**PROBLEM DESCRIPTION**.
With pictures excluded, output exactly the lines that run from the first line of the data below through the line containing "### For Data Integrity".

◇ ◇ ◇ ◇ ◇ ◇ ◇

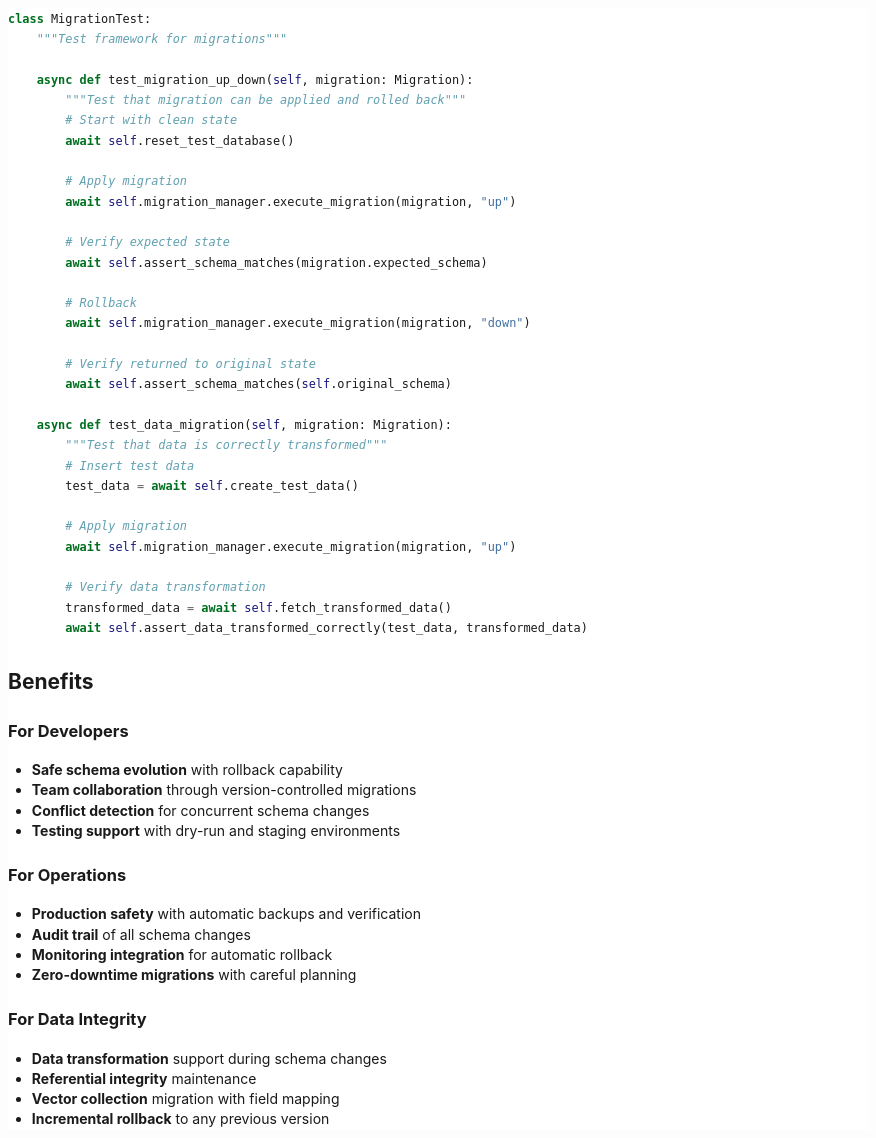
 ```python
class MigrationTest:
    """Test framework for migrations"""
    
    async def test_migration_up_down(self, migration: Migration):
        """Test that migration can be applied and rolled back"""
        # Start with clean state
        await self.reset_test_database()
        
        # Apply migration
        await self.migration_manager.execute_migration(migration, "up")
        
        # Verify expected state
        await self.assert_schema_matches(migration.expected_schema)
        
        # Rollback
        await self.migration_manager.execute_migration(migration, "down")
        
        # Verify returned to original state
        await self.assert_schema_matches(self.original_schema)
    
    async def test_data_migration(self, migration: Migration):
        """Test that data is correctly transformed"""
        # Insert test data
        test_data = await self.create_test_data()
        
        # Apply migration
        await self.migration_manager.execute_migration(migration, "up")
        
        # Verify data transformation
        transformed_data = await self.fetch_transformed_data()
        await self.assert_data_transformed_correctly(test_data, transformed_data)
```

## Benefits

### For Developers
- **Safe schema evolution** with rollback capability
- **Team collaboration** through version-controlled migrations
- **Conflict detection** for concurrent schema changes
- **Testing support** with dry-run and staging environments

### For Operations
- **Production safety** with automatic backups and verification
- **Audit trail** of all schema changes
- **Monitoring integration** for automatic rollback
- **Zero-downtime migrations** with careful planning

### For Data Integrity
- **Data transformation** support during schema changes
- **Referential integrity** maintenance
- **Vector collection** migration with field mapping
- **Incremental rollback** to any previous version
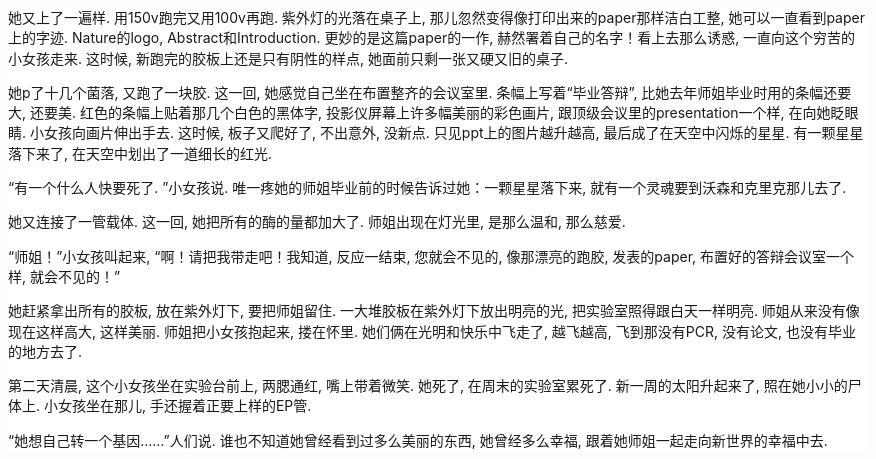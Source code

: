 她又上了一遍样. 用150v跑完又用100v再跑. 紫外灯的光落在桌子上, 那儿忽然变得像打印出来的paper那样洁白工整, 她可以一直看到paper上的字迹. Nature的logo, Abstract和Introduction. 更妙的是这篇paper的一作, 赫然署着自己的名字！看上去那么诱惑, 一直向这个穷苦的小女孩走来. 这时候, 新跑完的胶板上还是只有阴性的样点, 她面前只剩一张又硬又旧的桌子. 

她p了十几个菌落, 又跑了一块胶. 这一回, 她感觉自己坐在布置整齐的会议室里. 条幅上写着“毕业答辩”, 比她去年师姐毕业时用的条幅还要大, 还要美. 红色的条幅上贴着那几个白色的黑体字, 投影仪屏幕上许多幅美丽的彩色画片, 跟顶级会议里的presentation一个样, 在向她眨眼睛. 小女孩向画片伸出手去. 这时候, 板子又爬好了, 不出意外, 没新点. 只见ppt上的图片越升越高, 最后成了在天空中闪烁的星星. 有一颗星星落下来了, 在天空中划出了一道细长的红光. 

“有一个什么人快要死了. ”小女孩说. 唯一疼她的师姐毕业前的时候告诉过她：一颗星星落下来, 就有一个灵魂要到沃森和克里克那儿去了. 

她又连接了一管载体. 这一回, 她把所有的酶的量都加大了. 师姐出现在灯光里, 是那么温和, 那么慈爱. 

“师姐！”小女孩叫起来, “啊！请把我带走吧！我知道, 反应一结束, 您就会不见的, 像那漂亮的跑胶, 发表的paper, 布置好的答辩会议室一个样, 就会不见的！”

她赶紧拿出所有的胶板, 放在紫外灯下, 要把师姐留住. 一大堆胶板在紫外灯下放出明亮的光, 把实验室照得跟白天一样明亮. 师姐从来没有像现在这样高大, 这样美丽. 师姐把小女孩抱起来, 搂在怀里. 她们俩在光明和快乐中飞走了, 越飞越高, 飞到那没有PCR, 没有论文, 也没有毕业的地方去了. 

第二天清晨, 这个小女孩坐在实验台前上, 两腮通红, 嘴上带着微笑. 她死了, 在周末的实验室累死了. 新一周的太阳升起来了, 照在她小小的尸体上. 小女孩坐在那儿, 手还握着正要上样的EP管. 

“她想自己转一个基因……”人们说. 谁也不知道她曾经看到过多么美丽的东西, 她曾经多么幸福, 跟着她师姐一起走向新世界的幸福中去.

◇ ◇ ◇ ◇ ◇ ◇ ◇

**RESULT OF THE EXERCISE**.
 ```python
class MigrationTest:
    """Test framework for migrations"""
    
    async def test_migration_up_down(self, migration: Migration):
        """Test that migration can be applied and rolled back"""
        # Start with clean state
        await self.reset_test_database()
        
        # Apply migration
        await self.migration_manager.execute_migration(migration, "up")
        
        # Verify expected state
        await self.assert_schema_matches(migration.expected_schema)
        
        # Rollback
        await self.migration_manager.execute_migration(migration, "down")
        
        # Verify returned to original state
        await self.assert_schema_matches(self.original_schema)
    
    async def test_data_migration(self, migration: Migration):
        """Test that data is correctly transformed"""
        # Insert test data
        test_data = await self.create_test_data()
        
        # Apply migration
        await self.migration_manager.execute_migration(migration, "up")
        
        # Verify data transformation
        transformed_data = await self.fetch_transformed_data()
        await self.assert_data_transformed_correctly(test_data, transformed_data)
```

## Benefits

### For Developers
- **Safe schema evolution** with rollback capability
- **Team collaboration** through version-controlled migrations
- **Conflict detection** for concurrent schema changes
- **Testing support** with dry-run and staging environments

### For Operations
- **Production safety** with automatic backups and verification
- **Audit trail** of all schema changes
- **Monitoring integration** for automatic rollback
- **Zero-downtime migrations** with careful planning

### For Data Integrity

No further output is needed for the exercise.